Aged 79, aristocratic and utterly self-assured, the former French President is the embodiment of why his country is split ahead of Sunday’s referendum on the EU treaty. Yesterday’s polls indicated that 53 per cent are preparing to vote “non”.
Monsieur le President, as he is known in Chamalières, the Giscard fiefdom in the Auvergne highlands, is the grand technocrat who ensured that France boxed above its weight when he presided over the two-year Brussels Convention that produced what he baptised a constitution. “The British wanted to call it a charter, but in the modern world when states organise themselves we call it a constitution,” he said.
For France’s disaffected voters, however, M Giscard is also the very model of an arrogant governing caste that has “imposed” Europe on the people by stealth.
“We don’t want their kind of Europe,” cry the largely left- voting recalcitrants, and also those of the Far Right who see the Giscard constitution as the spur for a “salutory no” against an EU that threatens the French nation.
Switching into English, M Giscard said: “The opposition is a compilation of extremes that are incoherent. The critics are stirring up fears about everything that is not in the constitution.”
He could not resist a swipe at his bête noire of the past 26 years: Jacques Chirac, M Giscard’s Prime Minister before they feuded in 1976, had left it too late to start explaining the constitution to France, he said. Above all, French leaders of Right and Left had failed to make people understand that Europe has long had a market economy.
“The people are worried that the system goes too far in the direction of the Anglo-Saxons — that this excessive ‘liberalism’ is endangering their conditions of work and life. That is just wrong. The constitution takes no step in [that] direction and its economic model remains the European one of the social market,” he said.
VGE, as he is sometimes known, has been criss-crossing France for weeks; not campaigning, he says, but explaining why it would be folly to jettison the treaty he managed to tailor partly in France’s image.
Don’t read the long and boring Part Three of the treaty, he tells audiences with a smile of complicity. All that matters are the short preliminary articles — “the little text that we wrote”, which set out the Union’s goals.

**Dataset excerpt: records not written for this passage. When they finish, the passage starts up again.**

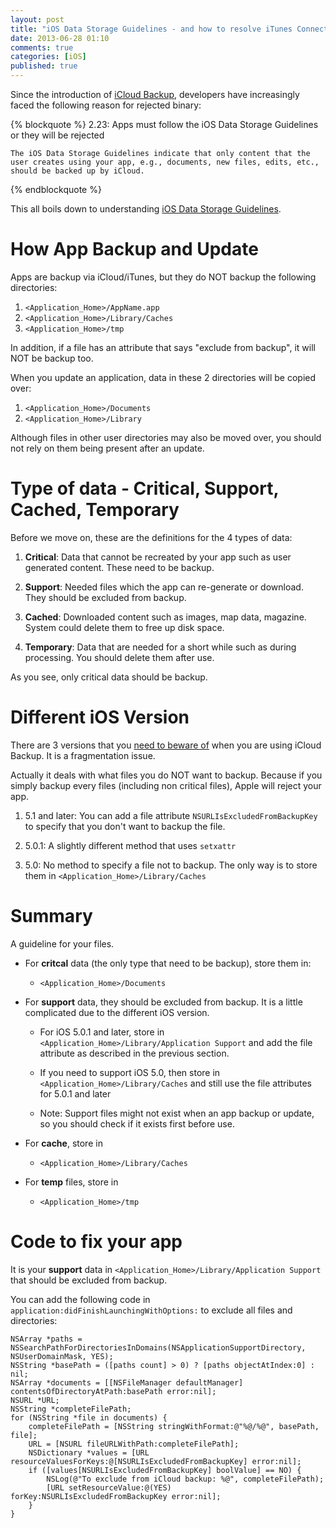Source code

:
 ```yaml
---
layout: post
title: "iOS Data Storage Guidelines - and how to resolve iTunes Connect Reject"
date: 2013-06-28 01:10
comments: true
categories: [iOS]
published: true
---
```


Since the introduction of [iCloud Backup](https://www.apple.com/support/icloud/backup/), developers have increasingly faced the following reason for rejected binary:

{% blockquote %}
	2.23: Apps must follow the iOS Data Storage Guidelines or they will be rejected

	The iOS Data Storage Guidelines indicate that only content that the user creates using your app, e.g., documents, new files, edits, etc., should be backed up by iCloud. 
{% endblockquote %}

This all boils down to understanding [iOS Data Storage Guidelines](https://developer.apple.com/library/ios/qa/qa1719/_index.html).

<!-- more -->

# How App Backup and Update

Apps are backup via iCloud/iTunes, but they do NOT backup the following directories:

1. `<Application_Home>/AppName.app`
2. `<Application_Home>/Library/Caches`
3. `<Application_Home>/tmp`

In addition, if a file has an attribute that says "exclude from backup", it will NOT be backup too.

When you update an application, data in these 2 directories will be copied over:

1. `<Application_Home>/Documents`
2. `<Application_Home>/Library`

Although files in other user directories may also be moved over, you should not rely on them being present after an update.



# Type of data - Critical, Support, Cached, Temporary

Before we move on, these are the definitions for the 4 types of data:

1. **Critical**: Data that cannot be recreated by your app such as user generated content. These need to be backup.

2. **Support**: Needed files which the app can re-generate or download. They should be excluded from backup.

3. **Cached**: Downloaded content such as images, map data, magazine. System could delete them to free up disk space.

4. **Temporary**: Data that are needed for a short while such as during processing. You should delete them after use.

As you see, only critical data should be backup.



# Different iOS Version

There are 3 versions that you [need to beware of](https://developer.apple.com/library/ios/#qa/qa1719/_index.html) when you are using iCloud Backup. It is a fragmentation issue.

Actually it deals with what files you do NOT want to backup. Because if you simply backup every files (including non critical files), Apple will reject your app.

1. 5.1 and later: You can add a file attribute `NSURLIsExcludedFromBackupKey` to specify that you don't want to backup the file. 

2. 5.0.1: A slightly different method that uses `setxattr`

3. 5.0: No method to specify a file not to backup. The only way is to store them in `<Application_Home>/Library/Caches`



# Summary

A guideline for your files.

- For **critcal** data (the only type that need to be backup), store them in:

	- `<Application_Home>/Documents`

- For **support** data, they should be excluded from backup. It is a little complicated due to the different iOS version.

	- For iOS 5.0.1 and later, store in `<Application_Home>/Library/Application Support` and add the file attribute as described in the previous section.

	- If you need to support iOS 5.0, then store in `<Application_Home>/Library/Caches` and still use the file attributes for 5.0.1 and later

	- Note: Support files might not exist when an app backup or update, so you should check if it exists first before use.

- For **cache**, store in 

	- `<Application_Home>/Library/Caches`

- For **temp** files, store in 

	- `<Application_Home>/tmp`


# Code to fix your app

It is your **support** data in `<Application_Home>/Library/Application Support` that should be excluded from backup. 

You can add the following code in `application:didFinishLaunchingWithOptions:` to exclude all files and directories:

```objc
NSArray *paths = NSSearchPathForDirectoriesInDomains(NSApplicationSupportDirectory, NSUserDomainMask, YES);
NSString *basePath = ([paths count] > 0) ? [paths objectAtIndex:0] : nil;
NSArray *documents = [[NSFileManager defaultManager] contentsOfDirectoryAtPath:basePath error:nil];
NSURL *URL;
NSString *completeFilePath;
for (NSString *file in documents) {
    completeFilePath = [NSString stringWithFormat:@"%@/%@", basePath, file];
    URL = [NSURL fileURLWithPath:completeFilePath];
    NSDictionary *values = [URL resourceValuesForKeys:@[NSURLIsExcludedFromBackupKey] error:nil];
    if ([values[NSURLIsExcludedFromBackupKey] boolValue] == NO) {
        NSLog(@"To exclude from iCloud backup: %@", completeFilePath);
        [URL setResourceValue:@(YES) forKey:NSURLIsExcludedFromBackupKey error:nil];
    }
}
```
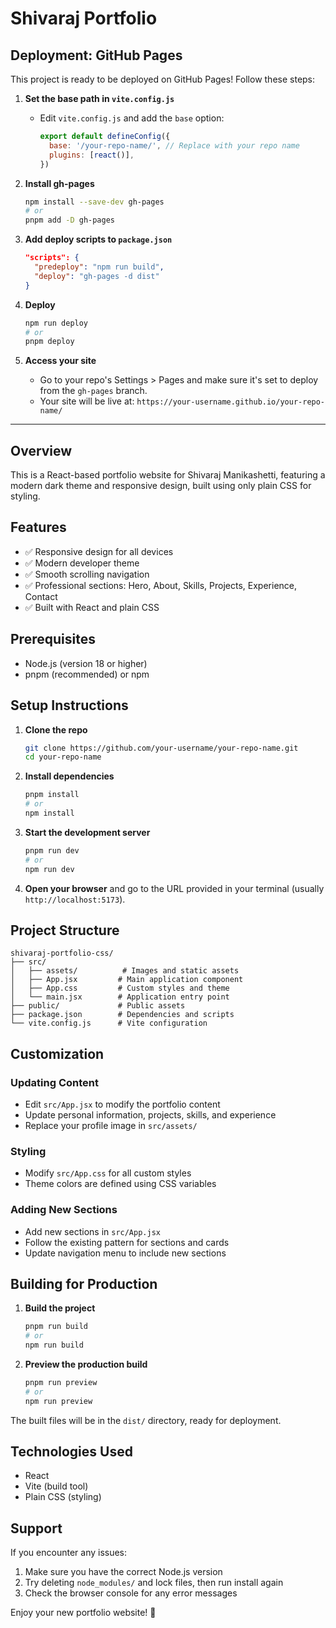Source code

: # Shivaraj Portfolio

## Deployment: GitHub Pages

This project is ready to be deployed on GitHub Pages! Follow these steps:

1. **Set the base path in `vite.config.js`**
   - Edit `vite.config.js` and add the `base` option:
     ```js
     export default defineConfig({
       base: '/your-repo-name/', // Replace with your repo name
       plugins: [react()],
     })
     ```

2. **Install gh-pages**
   ```bash
   npm install --save-dev gh-pages
   # or
   pnpm add -D gh-pages
   ```

3. **Add deploy scripts to `package.json`**
   ```json
   "scripts": {
     "predeploy": "npm run build",
     "deploy": "gh-pages -d dist"
   }
   ```

4. **Deploy**
   ```bash
   npm run deploy
   # or
   pnpm deploy
   ```

5. **Access your site**
   - Go to your repo's Settings > Pages and make sure it's set to deploy from the `gh-pages` branch.
   - Your site will be live at: `https://your-username.github.io/your-repo-name/`

---

## Overview
This is a React-based portfolio website for Shivaraj Manikashetti, featuring a modern dark theme and responsive design, built using only plain CSS for styling.

## Features
- ✅ Responsive design for all devices
- ✅ Modern developer theme
- ✅ Smooth scrolling navigation
- ✅ Professional sections: Hero, About, Skills, Projects, Experience, Contact
- ✅ Built with React and plain CSS

## Prerequisites
- Node.js (version 18 or higher)
- pnpm (recommended) or npm

## Setup Instructions

1. **Clone the repo**
   ```bash
   git clone https://github.com/your-username/your-repo-name.git
   cd your-repo-name
   ```

2. **Install dependencies**
   ```bash
   pnpm install
   # or
   npm install
   ```

3. **Start the development server**
   ```bash
   pnpm run dev
   # or
   npm run dev
   ```

4. **Open your browser** and go to the URL provided in your terminal (usually `http://localhost:5173`).

## Project Structure
```
shivaraj-portfolio-css/
├── src/
│   ├── assets/          # Images and static assets
│   ├── App.jsx         # Main application component
│   ├── App.css         # Custom styles and theme
│   └── main.jsx        # Application entry point
├── public/             # Public assets
├── package.json        # Dependencies and scripts
└── vite.config.js      # Vite configuration
```

## Customization

### Updating Content
- Edit `src/App.jsx` to modify the portfolio content
- Update personal information, projects, skills, and experience
- Replace your profile image in `src/assets/`

### Styling
- Modify `src/App.css` for all custom styles
- Theme colors are defined using CSS variables

### Adding New Sections
- Add new sections in `src/App.jsx`
- Follow the existing pattern for sections and cards
- Update navigation menu to include new sections

## Building for Production

1. **Build the project**
   ```bash
   pnpm run build
   # or
   npm run build
   ```

2. **Preview the production build**
   ```bash
   pnpm run preview
   # or
   npm run preview
   ```

The built files will be in the `dist/` directory, ready for deployment.

## Technologies Used
- React
- Vite (build tool)
- Plain CSS (styling)

## Support
If you encounter any issues:
1. Make sure you have the correct Node.js version
2. Try deleting `node_modules/` and lock files, then run install again
3. Check the browser console for any error messages

Enjoy your new portfolio website! 🚀

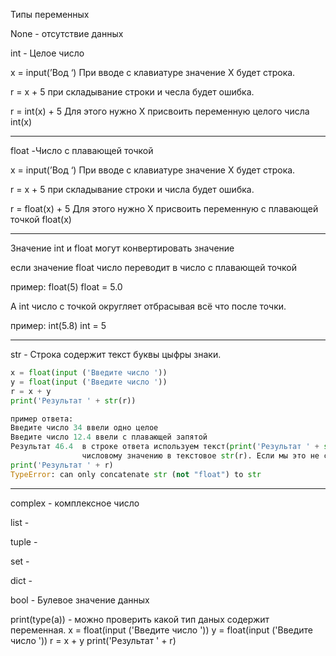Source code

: Типы переменных

None - отсутствие данных

int - Целое число

x = input(’Вод ‘)     При вводе с клавиатуре значение Х будет строка.

r = x + 5                при складывание строки и чесла  будет ошибка.

r = int(x) + 5         Для этого нужно Х присвоить переменную целого числа int(x)

_________________________________________________________________________________________________

float -Число с плавающей точкой

x = input(’Вод ‘)     При вводе с клавиатуре значение Х будет строка.

r = x + 5                при складывание строки и числа  будет ошибка.

r = float(x) + 5      Для этого нужно Х присвоить переменную с плавающей точкой float(x)

___________________________________________________________________________________________________

Значение int и float могут конвертировать значение 

если значение float число переводит в число с плавающей точкой 

пример:  float(5)  float = 5.0

А int число с точкой округляет отбрасывая всё что после точки. 

пример: int(5.8) int = 5

____________________________________________________________________________

str - Строка содержит текст буквы цыфры знаки. 

```python
x = float(input ('Введите число '))
y = float(input ('Введите число '))
r = x + y
print('Результат ' + str(r))

пример ответа:
Введите число 34 ввели одно целое 
Введите число 12.4 ввели с плавающей запятой 
Результат 46.4  в строке ответа используем текст(print('Результат ' + str(r)) и присваеваем  
                числовому значению в текстовое str(r). Если мы это не сделаем будет ошибка.
print('Результат ' + r)
TypeError: can only concatenate str (not "float") to str   
```

____________________________________________________________________________________________________

complex - комплексное число 

list - 

tuple - 

set - 

dict - 

bool - Булевое значение данных

print(type(a)) -  можно проверить какой тип даных содержит переменная.
x = float(input ('Введите число '))
y = float(input ('Введите число '))
r = x + y
print('Результат ' + r)
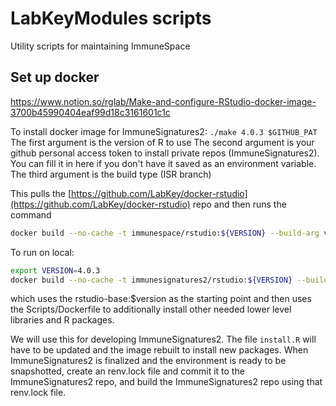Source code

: # LabKeyModules scripts

Utility scripts for maintaining ImmuneSpace

## Set up docker

https://www.notion.so/rglab/Make-and-configure-RStudio-docker-image-3700b45990404eaf99d18c3161601c1c

To install docker image for ImmuneSignatures2:
`./make 4.0.3 $GITHUB_PAT`
The first argument is the version of R to use
The second argument is your github personal access token to install private repos (ImmuneSignatures2). You can fill it in here if you don't have it saved as an environment variable.
The third argument is the build type (ISR branch)

This pulls the [https://github.com/LabKey/docker-rstudio](https://github.com/LabKey/docker-rstudio) repo and then runs the command

```bash
docker build --no-cache -t immunespace/rstudio:${VERSION} --build-arg version=${VERSION} --build-arg github_pat=${GITHUB_PAT} ${DIR}
```

To run on local:
```bash
export VERSION=4.0.3
docker build --no-cache -t immunesignatures2/rstudio:${VERSION} --build-arg version=${VERSION} --build-arg github_pat=${GITHUB_PAT} .
```

which uses the rstudio-base:$version as the starting point and then uses the Scripts/Dockerfile to additionally install other needed lower level libraries and R packages.

We will use this for developing ImmuneSignatures2. The file `install.R` will have to be updated and the image rebuilt to install new packages. When ImmuneSignatures2 is finalized and the environment is ready to be snapshotted, create an renv.lock file and commit it to the ImmuneSignatures2 repo, and build the ImmuneSignatures2 repo using that renv.lock file.
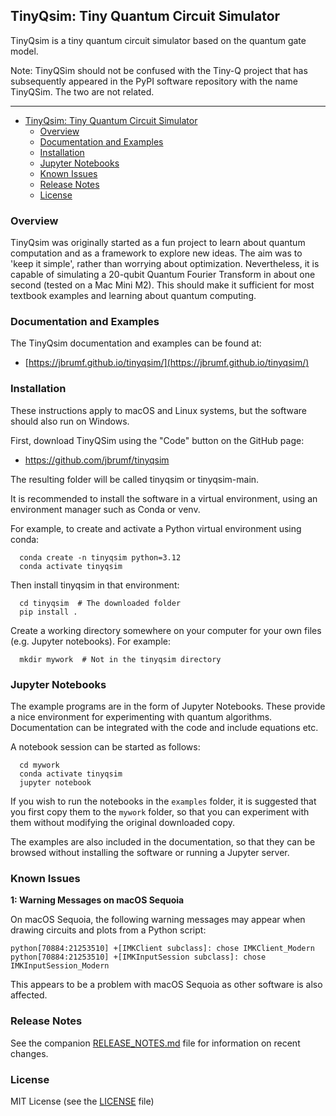 ## TinyQsim: Tiny Quantum Circuit Simulator

TinyQsim is a tiny quantum circuit simulator based on the quantum gate model.

Note: TinyQSim should not be confused with the Tiny-Q project that has subsequently appeared in the PyPI software repository with the name TinyQSim. The two are not related.

---

<!-- TOC -->

- [TinyQsim: Tiny Quantum Circuit Simulator](#tinyqsim-tiny-quantum-circuit-simulator)
  - [Overview](#overview)
  - [Documentation and Examples](#documentation-and-examples)
  - [Installation](#installation)
  - [Jupyter Notebooks](#jupyter-notebooks)
  - [Known Issues](#known-issues)
  - [Release Notes](#release-notes)
  - [License](#license)

<!-- TOC -->

### Overview

TinyQsim was originally started as a fun project to learn about quantum computation and as a framework to explore new ideas. The aim was to 'keep it simple', rather than worrying about optimization. Nevertheless, it is capable of simulating a 20-qubit Quantum Fourier Transform in about one second (tested on a Mac Mini M2). This should make it sufficient for most textbook examples and learning about quantum computing.

### Documentation and Examples

The TinyQsim documentation and examples can be found at:

- [https://jbrumf.github.io/tinyqsim/](https://jbrumf.github.io/tinyqsim/)

### Installation

These instructions apply to macOS and Linux systems, but the software should also run on Windows.

First, download TinyQSim using the "Code" button on the GitHub page:

- https://github.com/jbrumf/tinyqsim
 
The resulting folder will be called tinyqsim or tinyqsim-main.

It is recommended to install the software in a virtual environment, using an environment manager such as Conda or venv.

For example, to create and activate a Python virtual environment using conda:

```
  conda create -n tinyqsim python=3.12
  conda activate tinyqsim
```

Then install tinyqsim in that environment:

```
  cd tinyqsim  # The downloaded folder
  pip install .
```

Create a working directory somewhere on your computer for your own files (e.g. Jupyter notebooks). For example:

```
  mkdir mywork  # Not in the tinyqsim directory
```

### Jupyter Notebooks

The example programs are in the form of Jupyter Notebooks. These provide a nice environment for experimenting with quantum algorithms. Documentation can be integrated with the code and include equations etc.

A notebook session can be started as follows:

```
  cd mywork
  conda activate tinyqsim
  jupyter notebook
```

If you wish to run the notebooks in the `examples` folder, it is suggested that you first copy them to the `mywork` folder, so that you can experiment with them without modifying the original downloaded copy.

The examples are also included in the documentation, so that they can be browsed without installing the software or running a Jupyter server.

### Known Issues

**1: Warning Messages on macOS Sequoia**

On macOS Sequoia, the following warning messages may appear when drawing circuits and plots from a Python script:
```
python[70884:21253510] +[IMKClient subclass]: chose IMKClient_Modern
python[70884:21253510] +[IMKInputSession subclass]: chose IMKInputSession_Modern
```

This appears to be a problem with macOS Sequoia as other software is also affected.

### Release Notes

See the companion [RELEASE_NOTES.md](RELEASE_NOTES.md) file for information on recent changes.

### License

MIT License (see the [LICENSE](LICENSE) file)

If people read that France would have been spared its current psychodrama, fuelled by what the critics have unearthed in the sprawling Part Three, he said.
This was merely a compilation of existing treaties that the member states, not the constitution drafters, had included as a tidying-up exercise.
The latest polls show that the French “no” vote is between 6 and 8 points ahead. The pollster IPSOS found that 53 per cent of voters would reject the treaty, compared with 47 per cent in favour. IFOP said that 54 per cent were against and 46 per cent in favour.
The “no” camp’s hostility has largely been prompted by the restatement of long-extant commitments to unbiased free trade and movement of people and services. “What is really funny is that if we reject the constitution, the only bit that stays in force is this third part, because it is not new and already in past treaties,” he told an audience at Chamalières.
In this prosperous suburb of Clermont-Ferrand, VGE was on safe ground as he explained the constitution to 400 local people, most middle-class and middle-aged. Alongside him sat his son, Louis, 45, who succeeded his centre-right father as the local MP and who last week became mayor of Chamalières, also one of M Giscard’s jobs until he became President in 1974. The proud father delights in addressing Louis with Gallic formality as “Monsieur le Député (MP), Maire de Chamalières”.
The loud applause for the father and son’s appearance was matched by that which greeted M Giscard’s most politically incorrect belief: that Turkey must never be admitted to the EU. It would be nonsense to introduce a largely Asian, Muslim state into the EU, making it the most politically powerful and poorest member. That argument is useful for the “yes” campaign.
M Giscard is convinced that France will approve “his” constitution on Sunday, but concedes the possibility that voters will dump the project initiated by EU leaders in December 2001. “There is not the slightest possibility of renegotiating it. Do not be fooled,” he told the crowd.